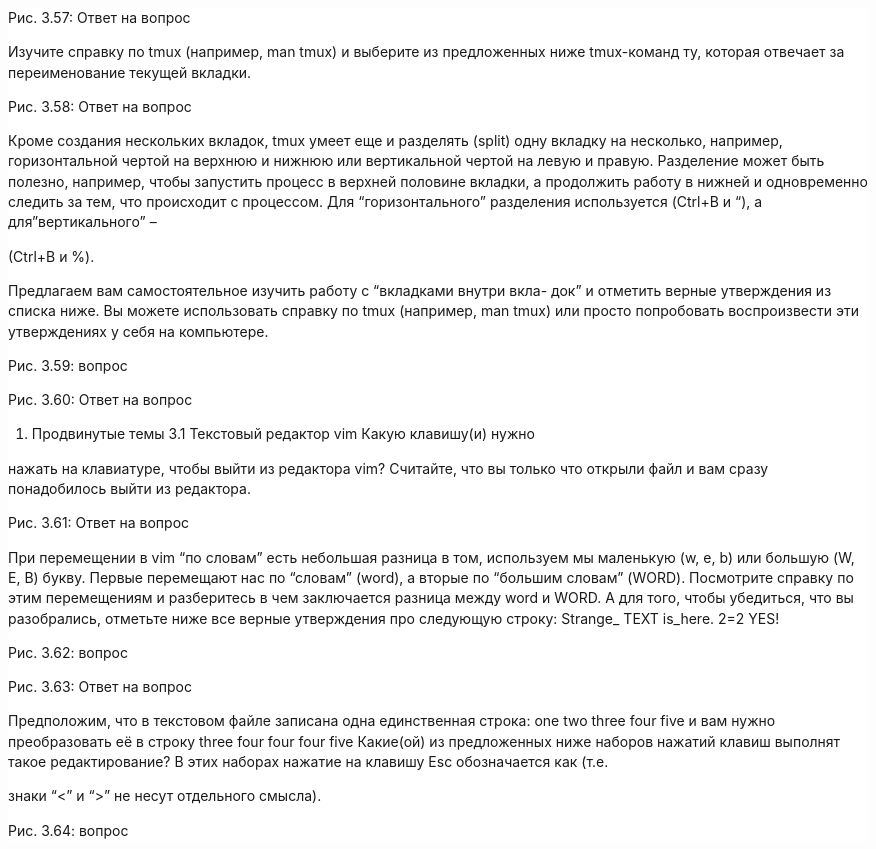 

Рис. 3.57: Ответ на вопрос

Изучите справку по tmux (например, man tmux) и выберите из <a name="_bookmark59"></a>предложенных ниже tmux-команд ту, которая отвечает за переименование текущей вкладки.


Рис. 3.58: Ответ на вопрос

Кроме создания нескольких вкладок, tmux умеет еще и разде<a name="_bookmark60"></a>лять (split) одну вкладку на несколько, например, горизонтальной чертой на верхнюю и нижнюю или вертикальной чертой на левую и правую. Разделение может быть полезно, например, чтобы запустить процесс в верхней половине вкладки, а продолжить работу в нижней и одновременно следить за тем, что происходит с процессом. Для “горизонтального” разделения используется (Ctrl+B и “), а для”вертикального” –

(Ctrl+B и %).

Предлагаем вам самостоятельное изучить работу с “вкладками внутри вкла- док” и отметить верные утверждения из списка ниже. Вы можете использовать справку по tmux (например, man tmux) или просто попробовать воспроизвести эти утверждениях у себя на компьютере.

Рис. 3.59: вопрос



Рис. 3.60: Ответ на вопрос

1. Продвинутые темы 3.1 Текстовый редактор vim Какую к<a name="_bookmark61"></a><a name="_bookmark62"></a>лавишу(и) нужно

нажать на клавиатуре, чтобы выйти из редактора vim? Считайте, что вы только что открыли файл и вам сразу понадобилось выйти из редактора.



Рис. 3.61: Ответ на вопрос

При перемещении в vim “по словам” есть небольшая разница в том, <a name="_bookmark63"></a>используем мы маленькую (w, e, b) или большую (W, E, B) букву. Первые перемещают нас по “словам” (word), а вторые по “большим словам” (WORD). Посмотрите справку по этим перемещениям и разберитесь в чем заключается разница между word и WORD. А для того, чтобы убедиться, что вы разобрались, отметьте ниже все верные утверждения про следующую строку: Strange\_ TEXT is\_here. 2=2 YES!



Рис. 3.62: вопрос




Рис. 3.63: Ответ на вопрос

Предположим, что в текстовом файле записана одна единс<a name="_bookmark64"></a><a name="_bookmark65"></a>твенная строка: one two three four five и вам нужно преобразовать её в строку three four four four five Какие(ой) из предложенных ниже наборов нажатий клавиш выполнят такое редактирование? В этих наборах нажатие на клавишу Esc обозначается как (т.е.

знаки “<” и “>” не несут отдельного смысла).



Рис. 3.64: вопрос

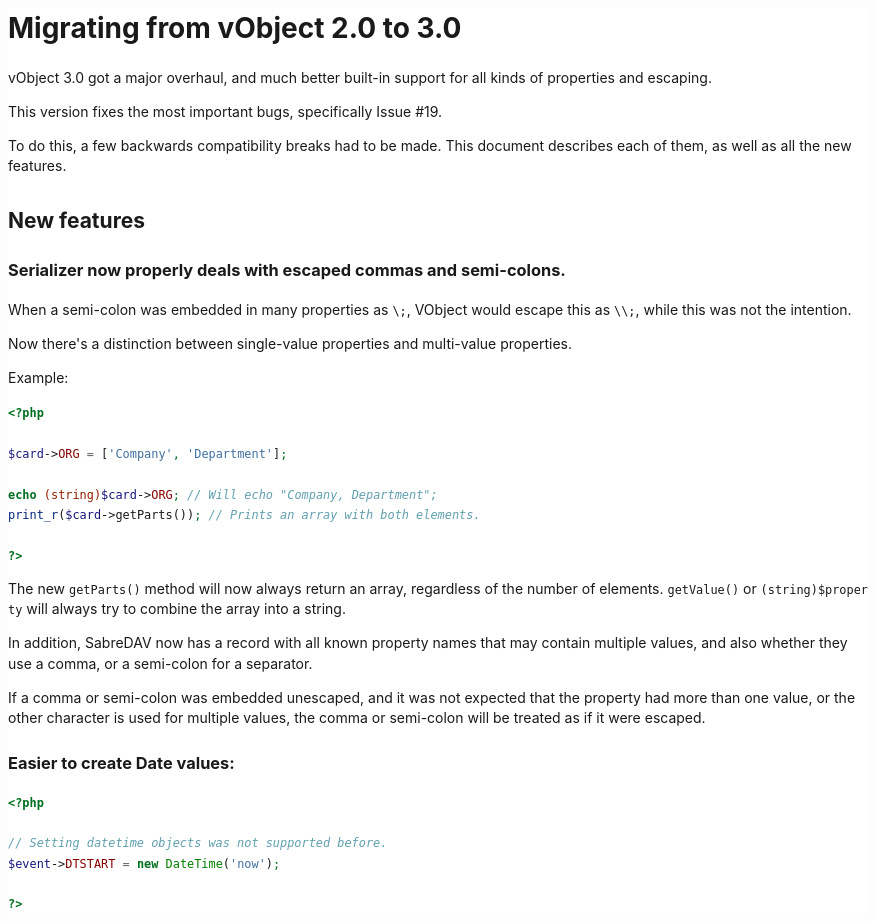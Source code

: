 Migrating from vObject 2.0 to 3.0
=================================

vObject 3.0 got a major overhaul, and much better built-in support for all
kinds of properties and escaping.

This version fixes the most important bugs, specifically Issue #19.

To do this, a few backwards compatibility breaks had to be made. This document
describes each of them, as well as all the new features.

New features
------------

### Serializer now properly deals with escaped commas and semi-colons.

When a semi-colon was embedded in many properties as `\;`, VObject would escape
this as `\\;`, while this was not the intention.

Now there's a distinction between single-value properties and multi-value
properties.

Example:
```php
<?php

$card->ORG = ['Company', 'Department'];

echo (string)$card->ORG; // Will echo "Company, Department";
print_r($card->getParts()); // Prints an array with both elements.

?>
```

The new `getParts()` method will now always return an array, regardless of
the number of elements. `getValue()` or `(string)$property` will always try
to combine the array into a string.

In addition, SabreDAV now has a record with all known property names that may
contain multiple values, and also whether they use a comma, or a semi-colon
for a separator.

If a comma or semi-colon was embedded unescaped, and it was not expected that
the property had more than one value, or the other character is used for
multiple values, the comma or semi-colon will be treated as if it were escaped.

### Easier to create Date values:

```php
<?php

// Setting datetime objects was not supported before.
$event->DTSTART = new DateTime('now');

?>
```


[1]: http://tools.ietf.org/html/rfc6868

· · · · · · ·

YOUR GOAL:
The data must come back word for word, with every picture removed.

RESPONSE TO THIS TASK:
Рис. 3.57: Ответ на вопрос

Изучите справку по tmux (например, man tmux) и выберите из <a name="_bookmark59"></a>предложенных ниже tmux-команд ту, которая отвечает за переименование текущей вкладки.


Рис. 3.58: Ответ на вопрос

Кроме создания нескольких вкладок, tmux умеет еще и разде<a name="_bookmark60"></a>лять (split) одну вкладку на несколько, например, горизонтальной чертой на верхнюю и нижнюю или вертикальной чертой на левую и правую. Разделение может быть полезно, например, чтобы запустить процесс в верхней половине вкладки, а продолжить работу в нижней и одновременно следить за тем, что происходит с процессом. Для “горизонтального” разделения используется (Ctrl+B и “), а для”вертикального” –

(Ctrl+B и %).

Предлагаем вам самостоятельное изучить работу с “вкладками внутри вкла- док” и отметить верные утверждения из списка ниже. Вы можете использовать справку по tmux (например, man tmux) или просто попробовать воспроизвести эти утверждениях у себя на компьютере.

Рис. 3.59: вопрос



Рис. 3.60: Ответ на вопрос

1. Продвинутые темы 3.1 Текстовый редактор vim Какую к<a name="_bookmark61"></a><a name="_bookmark62"></a>лавишу(и) нужно

нажать на клавиатуре, чтобы выйти из редактора vim? Считайте, что вы только что открыли файл и вам сразу понадобилось выйти из редактора.



Рис. 3.61: Ответ на вопрос

При перемещении в vim “по словам” есть небольшая разница в том, <a name="_bookmark63"></a>используем мы маленькую (w, e, b) или большую (W, E, B) букву. Первые перемещают нас по “словам” (word), а вторые по “большим словам” (WORD). Посмотрите справку по этим перемещениям и разберитесь в чем заключается разница между word и WORD. А для того, чтобы убедиться, что вы разобрались, отметьте ниже все верные утверждения про следующую строку: Strange\_ TEXT is\_here. 2=2 YES!



Рис. 3.62: вопрос




Рис. 3.63: Ответ на вопрос

Предположим, что в текстовом файле записана одна единс<a name="_bookmark64"></a><a name="_bookmark65"></a>твенная строка: one two three four five и вам нужно преобразовать её в строку three four four four five Какие(ой) из предложенных ниже наборов нажатий клавиш выполнят такое редактирование? В этих наборах нажатие на клавишу Esc обозначается как (т.е.

знаки “<” и “>” не несут отдельного смысла).



Рис. 3.64: вопрос

Source code

: Migrating from vObject 2.0 to 3.0
=================================

vObject 3.0 got a major overhaul, and much better built-in support for all
kinds of properties and escaping.

This version fixes the most important bugs, specifically Issue #19.

To do this, a few backwards compatibility breaks had to be made. This document
describes each of them, as well as all the new features.

New features
------------

### Serializer now properly deals with escaped commas and semi-colons.

When a semi-colon was embedded in many properties as `\;`, VObject would escape
this as `\\;`, while this was not the intention.

Now there's a distinction between single-value properties and multi-value
properties.

Example:
```php
<?php

$card->ORG = ['Company', 'Department'];

echo (string)$card->ORG; // Will echo "Company, Department";
print_r($card->getParts()); // Prints an array with both elements.

?>
```

The new `getParts()` method will now always return an array, regardless of
the number of elements. `getValue()` or `(string)$property` will always try
to combine the array into a string.

In addition, SabreDAV now has a record with all known property names that may
contain multiple values, and also whether they use a comma, or a semi-colon
for a separator.

If a comma or semi-colon was embedded unescaped, and it was not expected that
the property had more than one value, or the other character is used for
multiple values, the comma or semi-colon will be treated as if it were escaped.

### Easier to create Date values:

```php
<?php

// Setting datetime objects was not supported before.
$event->DTSTART = new DateTime('now');

?>
```


[1]: http://tools.ietf.org/html/rfc6868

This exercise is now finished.